**TASK TO COMPLETE**
Find the line with "In this way, vegetation" and the line with "for non-vegetated surfaces.\\" in the entries below; output exactly those two lines, every line between them, and no others.

**Stored dataset items**
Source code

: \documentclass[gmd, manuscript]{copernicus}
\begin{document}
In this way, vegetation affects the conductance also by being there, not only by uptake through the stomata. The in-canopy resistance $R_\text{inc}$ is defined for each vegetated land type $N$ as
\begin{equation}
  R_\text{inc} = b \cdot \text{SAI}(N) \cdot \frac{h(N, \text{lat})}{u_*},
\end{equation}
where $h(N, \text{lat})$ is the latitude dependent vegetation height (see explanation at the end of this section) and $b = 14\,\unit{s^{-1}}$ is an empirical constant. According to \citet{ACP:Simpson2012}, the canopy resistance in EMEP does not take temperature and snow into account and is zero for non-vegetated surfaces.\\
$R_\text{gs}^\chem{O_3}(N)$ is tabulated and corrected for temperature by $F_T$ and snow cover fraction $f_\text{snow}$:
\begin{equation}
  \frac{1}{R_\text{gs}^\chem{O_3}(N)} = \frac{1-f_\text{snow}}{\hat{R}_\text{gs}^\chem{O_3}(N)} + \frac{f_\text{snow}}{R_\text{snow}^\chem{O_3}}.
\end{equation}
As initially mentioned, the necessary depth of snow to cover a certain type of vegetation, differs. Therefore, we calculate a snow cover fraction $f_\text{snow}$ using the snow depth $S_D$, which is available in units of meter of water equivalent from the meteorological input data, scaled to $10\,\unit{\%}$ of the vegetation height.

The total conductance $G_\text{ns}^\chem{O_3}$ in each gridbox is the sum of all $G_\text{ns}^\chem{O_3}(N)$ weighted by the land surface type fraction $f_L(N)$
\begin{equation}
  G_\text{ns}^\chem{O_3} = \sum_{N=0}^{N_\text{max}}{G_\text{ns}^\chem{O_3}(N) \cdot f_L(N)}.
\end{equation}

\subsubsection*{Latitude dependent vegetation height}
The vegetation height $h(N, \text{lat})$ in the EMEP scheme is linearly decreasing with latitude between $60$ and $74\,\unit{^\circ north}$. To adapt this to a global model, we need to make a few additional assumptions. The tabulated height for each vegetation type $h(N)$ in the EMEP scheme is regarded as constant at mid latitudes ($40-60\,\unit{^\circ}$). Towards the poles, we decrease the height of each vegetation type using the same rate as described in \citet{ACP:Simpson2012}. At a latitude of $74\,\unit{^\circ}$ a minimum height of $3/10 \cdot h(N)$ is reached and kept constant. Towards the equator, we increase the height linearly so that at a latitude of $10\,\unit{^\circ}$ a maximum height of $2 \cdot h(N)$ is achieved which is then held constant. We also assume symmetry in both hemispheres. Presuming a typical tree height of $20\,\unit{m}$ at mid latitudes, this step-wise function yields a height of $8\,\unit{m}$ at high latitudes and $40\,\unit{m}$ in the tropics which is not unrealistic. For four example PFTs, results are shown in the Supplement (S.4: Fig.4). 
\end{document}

**ANSWER BOX**
In this way, vegetation affects the conductance also by being there, not only by uptake through the stomata. The in-canopy resistance $R_\text{inc}$ is defined for each vegetated land type $N$ as
\begin{equation}
  R_\text{inc} = b \cdot \text{SAI}(N) \cdot \frac{h(N, \text{lat})}{u_*},
\end{equation}
where $h(N, \text{lat})$ is the latitude dependent vegetation height (see explanation at the end of this section) and $b = 14\,\unit{s^{-1}}$ is an empirical constant. According to \citet{ACP:Simpson2012}, the canopy resistance in EMEP does not take temperature and snow into account and is zero for non-vegetated surfaces.\\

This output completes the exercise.